| Task description |
In the entries that follow, the lines from the line containing "2. Go into the file path of the cloned folder" up to and including the line containing "Existen 3 tablas" must be copied exactly, with pictures omitted.

| Data extract |
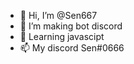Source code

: - 👋 Hi, I’m @Sen667
- 👀 I’m making bot discord
- 🌱 Learning javascipt
- 📫 My discord Sen#0666
<!---
Sen667/Sen667 is a ✨ special ✨ repository because its `README.md` (this file) appears on your GitHub profile.
You can click the Preview link to take a look at your changes.
--->
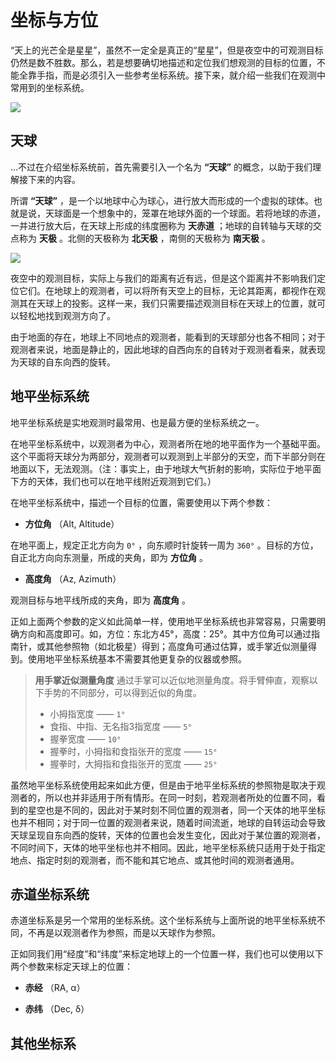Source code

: # 坐标与方位

“天上的光芒全是星星”，虽然不一定全是真正的“星星”，但是夜空中的可观测目标仍然是数不胜数。那么，若是想要确切地描述和定位我们想观测的目标的位置，不能全靠手指，而是必须引入一些参考坐标系统。接下来，就介绍一些我们在观测中常用到的坐标系统。

![](https://i.loli.net/2018/09/04/5b8e77cf6cbe1.jpg)

## 天球

…不过在介绍坐标系统前，首先需要引入一个名为 __“天球”__ 的概念，以助于我们理解接下来的内容。

所谓 __“天球”__ ，是一个以地球中心为球心，进行放大而形成的一个虚拟的球体。也就是说，天球面是一个想象中的，笼罩在地球外面的一个球面。若将地球的赤道，一并进行放大后，在天球上形成的纬度圈称为 __天赤道__ ；地球的自转轴与天球的交点称为 __天极__ 。北侧的天极称为 __北天极__ ，南侧的天极称为 __南天极__ 。

![](https://i.loli.net/2018/09/04/5b8e77cf78ca1.png)

夜空中的观测目标，实际上与我们的距离有近有远，但是这个距离并不影响我们定位它们。在地球上的观测者，可以将所有天空上的目标，无论其距离，都视作在观测其在天球上的投影。这样一来，我们只需要描述观测目标在天球上的位置，就可以轻松地找到观测方向了。

由于地面的存在，地球上不同地点的观测者，能看到的天球部分也各不相同；对于观测者来说，地面是静止的，因此地球的自西向东的自转对于观测者看来，就表现为天球的自东向西的旋转。

## 地平坐标系统

地平坐标系统是实地观测时最常用、也是最方便的坐标系统之一。

在地平坐标系统中，以观测者为中心，观测者所在地的地平面作为一个基础平面。这个平面将天球分为两部分，观测者可以观测到上半部分的天空，而下半部分则在地面以下，无法观测。（注：事实上，由于地球大气折射的影响，实际位于地平面下方的天体，我们也可以在地平线附近观测到它们。）

在地平坐标系统中，描述一个目标的位置，需要使用以下两个参数：

- __方位角__ （Alt, Altitude）

在地平面上，规定正北方向为 `0°` ，向东顺时针旋转一周为 `360°` 。目标的方位，自正北方向向东测量，所成的夹角，即为 __方位角__ 。

- __高度角__ （Az, Azimuth）

观测目标与地平线所成的夹角，即为 __高度角__ 。

正如上面两个参数的定义如此简单一样，使用地平坐标系统也非常容易，只需要明确方向和高度即可。如，方位：东北方45°，高度：25°。其中方位角可以通过指南针，或其他参照物（如北极星）得到；高度角可通过估算，或手掌近似测量得到。使用地平坐标系统基本不需要其他更复杂的仪器或参照。

> __用手掌近似测量角度__
> 通过手掌可以近似地测量角度。将手臂伸直，观察以下手势的不同部分，可以得到近似的角度。
> - 小拇指宽度 —— `1°`
> - 食指、中指、无名指3指宽度 —— `5°`
> - 握拳宽度 —— `10°`
> - 握拳时，小拇指和食指张开的宽度 —— `15°`
> - 握拳时，大拇指和食指张开的宽度 —— `25°`

虽然地平坐标系统使用起来如此方便，但是由于地平坐标系统的参照物是取决于观测者的，所以也并非适用于所有情形。在同一时刻，若观测者所处的位置不同，看到的星空也是不同的，因此对于某时刻不同位置的观测者，同一个天体的地平坐标也并不相同；对于同一位置的观测者来说，随着时间流逝，地球的自转运动会导致天球呈现自东向西的旋转，天体的位置也会发生变化，因此对于某位置的观测者，不同时间下，天体的地平坐标也并不相同。因此，地平坐标系统只适用于处于指定地点、指定时刻的观测者，而不能和其它地点、或其他时间的观测者通用。

## 赤道坐标系统

赤道坐标系是另一个常用的坐标系统。这个坐标系统与上面所说的地平坐标系统不同，不再是以观测者作为参照，而是以天球作为参照。

正如同我们用“经度”和“纬度”来标定地球上的一个位置一样，我们也可以使用以下两个参数来标定天球上的位置：

- __赤经__ （RA, α）

- __赤纬__ （Dec, δ）

## 其他坐标系
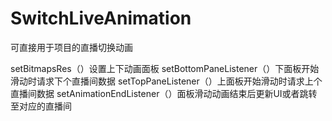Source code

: # SwitchLiveAnimation
可直接用于项目的直播切换动画

setBitmapsRes（）设置上下动画面板
setBottomPaneListener（）下面板开始滑动时请求下个直播间数据
setTopPaneListener（）上面板开始滑动时请求上个直播间数据
setAnimationEndListener（）面板滑动动画结束后更新UI或者跳转至对应的直播间
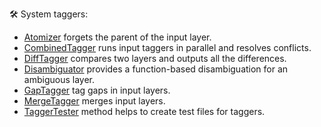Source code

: 🛠️ System taggers:

* [Atomizer](atomizer.ipynb) forgets the parent of the input layer.
* [CombinedTagger](combined_tagger.ipynb) runs input taggers in parallel and resolves conflicts.
* [DiffTagger](diff_tagger.ipynb) compares two layers and  outputs all the differences.
* [Disambiguator](disambiguator.ipynb) provides a function-based disambiguation for an ambiguous layer.
* [GapTagger](gaps_tagging.ipynb) tag gaps in input layers.
* [MergeTagger](merge_tagger.ipynb) merges input layers.
* [TaggerTester](tagger_tester.ipynb) method helps to create test files for taggers.


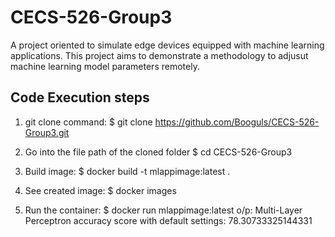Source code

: # CECS-526-Group3
A project oriented to simulate edge devices equipped with machine learning applications. This project aims to demonstrate a methodology to adjusut machine learning model parameters remotely.

## Code Execution steps

1. git clone command: 
$ git clone https://github.com/Booguls/CECS-526-Group3.git

2. Go into the file path of the cloned folder
$ cd CECS-526-Group3

3. Build image:
$ docker build -t mlappimage:latest .

4. See created image:
$ docker images

5. Run the container:
$ docker run  mlappimage:latest
o/p: Multi-Layer Perceptron accuracy score with default settings: 78.30733325144331

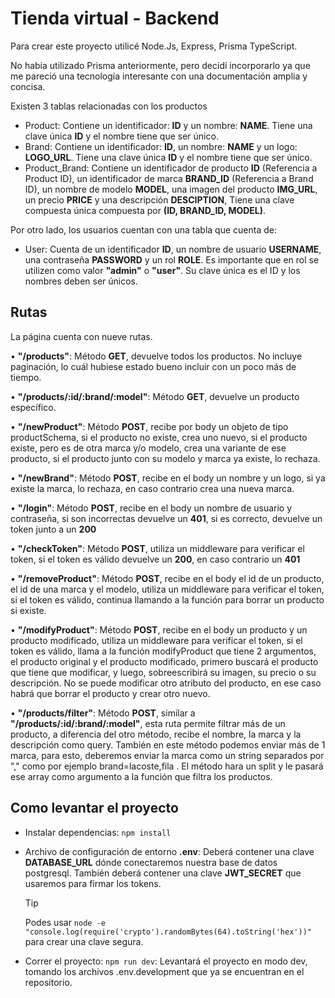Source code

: # Tienda virtual - Backend

Para crear este proyecto utilicé Node.Js, Express, Prisma TypeScript.

No había utilizado Prisma anteriormente, pero decidí incorporarlo ya que me pareció una tecnología interesante con una documentación amplia y concisa.

Existen 3 tablas relacionadas con los productos

- Product: Contiene un identificador: **ID** y un nombre: **NAME**. Tiene una clave única **ID** y el nombre tiene que ser único.
- Brand: Contiene un identificador: **ID**, un nombre: **NAME** y un logo: **LOGO_URL**. Tiene una clave única **ID** y el nombre tiene que ser único.
- Product_Brand: Contiene un identificador de producto **ID** (Referencia a Product ID), un identificador de marca **BRAND_ID** (Referencia a Brand ID), un nombre de modelo **MODEL**, una imagen del producto **IMG_URL**, un precio **PRICE** y una descripción **DESCIPTION**, Tiene una clave compuesta única compuesta por **(ID, BRAND_ID, MODEL)**.

Por otro lado, los usuarios cuentan con una tabla que cuenta de:

- User: Cuenta de un identificador **ID**, un nombre de usuario **USERNAME**, una contraseña **PASSWORD** y un rol **ROLE**. Es importante que en rol se utilizen como valor **"admin"** o **"user"**. Su clave única es el ID y los nombres deben ser únicos.

## Rutas

La página cuenta con nueve rutas.

• **"/products"**: Método **GET**, devuelve todos los productos. No incluye paginación, lo cuál hubiese estado bueno incluir con un poco más de tiempo.

• **"/products/:id/:brand/:model"**: Método **GET**, devuelve un producto específico.

• **"/newProduct"**: Método **POST**, recibe por body un objeto de tipo productSchema, si el producto no existe, crea uno nuevo, si el producto existe, pero es de otra marca y/o modelo, crea una variante de ese producto, si el producto junto con su modelo y marca ya existe, lo rechaza.

• **"/newBrand"**: Método **POST**, recibe en el body un nombre y un logo, si ya existe la marca, lo rechaza, en caso contrario crea una nueva marca.

• **"/login"**: Método **POST**, recibe en el body un nombre de usuario y contraseña, si son incorrectas devuelve un **401**, si es correcto, devuelve un token junto a un **200**

• **"/checkToken"**: Método **POST**, utiliza un middleware para verificar el token, si el token es válido devuelve un **200**, en caso contrario un **401**

• **"/removeProduct"**: Método **POST**, recibe en el body el id de un producto, el id de una marca y el modelo, utiliza un middleware para verificar el token, si el token es válido, continua llamando a la función para borrar un producto si existe.

• **"/modifyProduct"**: Método **POST**, recibe en el body un producto y un producto modificado, utiliza un middleware para verificar el token, si el token es válido, llama a la función modifyProduct que tiene 2 argumentos, el producto original y el producto modificado, primero buscará el producto que tiene que modificar, y luego, sobreescribirá su imagen, su precio o su descripción. No se puede modificar otro atributo del producto, en ese caso habrá que borrar el producto y crear otro nuevo.

• **"/products/filter"**: Método **POST**, similar a **"/products/:id/:brand/:model"**, esta ruta permite filtrar más de un producto, a diferencia del otro método, recibe el nombre, la marca y la descripción como query. También en este método podemos enviar más de 1 marca, para esto, deberemos enviar la marca como un string separados por "," como por ejemplo brand=lacoste,fila . El método hara un split y le pasará ese array como argumento a la función que filtra los productos.

## Como levantar el proyecto

- Instalar dependencias: `npm install`

- Archivo de configuración de entorno **.env**: Deberá contener una clave **DATABASE_URL** dónde conectaremos nuestra base de datos postgresql. También deberá contener una clave **JWT_SECRET** que usaremos para firmar los tokens.

  > [!TIP]
  > Podes usar `node -e "console.log(require('crypto').randomBytes(64).toString('hex'))"` para crear una clave segura.

- Correr el proyecto: `npm run dev`: Levantará el proyecto en modo dev, tomando los archivos .env.development que ya se encuentran en el repositorio.
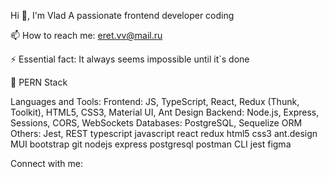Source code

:Hi 👋, I'm Vlad
A passionate frontend developer
coding


📫 How to reach me: eret.vv@mail.ru

⚡ Essential fact: It always seems impossible until it`s done

🤖 PERN Stack

Languages and Tools:
Frontend: JS, TypeScript, React, Redux (Thunk, Toolkit), HTML5, CSS3, Material UI, Ant Design
Backend: Node.js, Express, Sessions, CORS, WebSockets
Databases: PostgreSQL, Sequelize ORM
Others: Jest, REST
typescript javascript react redux html5 css3 ant.design MUI bootstrap git nodejs express postgresql postman CLI jest figma

Connect with me:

| Result below |
2. Go into the file path of the cloned folder
$ cd CECS-526-Group3

3. Build image:
$ docker build -t mlappimage:latest .

4. See created image:
$ docker images

5. Run the container:
$ docker run  mlappimage:latest
o/p: Multi-Layer Perceptron accuracy score with default settings: 78.30733325144331

Source code

: # Tienda virtual - Backend

Para crear este proyecto utilicé Node.Js, Express, Prisma TypeScript.

No había utilizado Prisma anteriormente, pero decidí incorporarlo ya que me pareció una tecnología interesante con una documentación amplia y concisa.

Existen 3 tablas relacionadas con los productos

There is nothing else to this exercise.